===== Given records
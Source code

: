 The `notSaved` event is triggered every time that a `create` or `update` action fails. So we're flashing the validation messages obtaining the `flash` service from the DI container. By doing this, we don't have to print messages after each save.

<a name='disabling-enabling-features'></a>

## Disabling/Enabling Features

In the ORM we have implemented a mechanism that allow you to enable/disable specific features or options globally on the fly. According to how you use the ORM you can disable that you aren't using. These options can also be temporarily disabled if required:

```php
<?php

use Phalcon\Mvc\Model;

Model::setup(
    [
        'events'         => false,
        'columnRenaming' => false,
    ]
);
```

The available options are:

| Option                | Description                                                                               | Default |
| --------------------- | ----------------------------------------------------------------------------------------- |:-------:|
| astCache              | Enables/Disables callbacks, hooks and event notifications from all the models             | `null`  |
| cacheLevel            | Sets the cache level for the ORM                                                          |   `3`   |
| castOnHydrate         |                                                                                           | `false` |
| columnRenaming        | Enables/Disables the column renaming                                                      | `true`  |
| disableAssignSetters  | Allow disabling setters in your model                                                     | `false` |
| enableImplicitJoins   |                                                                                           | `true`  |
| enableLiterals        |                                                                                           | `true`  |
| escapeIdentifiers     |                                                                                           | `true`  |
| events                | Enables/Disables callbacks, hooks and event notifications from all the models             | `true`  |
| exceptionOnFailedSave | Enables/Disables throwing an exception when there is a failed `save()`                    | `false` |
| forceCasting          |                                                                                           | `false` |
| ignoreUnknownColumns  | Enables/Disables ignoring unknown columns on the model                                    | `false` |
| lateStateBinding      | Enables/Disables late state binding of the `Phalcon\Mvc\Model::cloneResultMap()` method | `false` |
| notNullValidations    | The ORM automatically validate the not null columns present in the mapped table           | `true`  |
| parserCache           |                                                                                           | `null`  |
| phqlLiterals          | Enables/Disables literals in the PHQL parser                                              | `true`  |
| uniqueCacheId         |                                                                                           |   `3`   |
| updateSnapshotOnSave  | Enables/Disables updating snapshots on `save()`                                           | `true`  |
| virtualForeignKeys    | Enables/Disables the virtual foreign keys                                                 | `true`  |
==========
*Exercise*. Return, word for word, every line from the line with "Enables/Disables updating snapshots" to the final line of the data.

*Output for this exercise*.
| updateSnapshotOnSave  | Enables/Disables updating snapshots on `save()`                                           | `true`  |
| virtualForeignKeys    | Enables/Disables the virtual foreign keys                                                 | `true`  |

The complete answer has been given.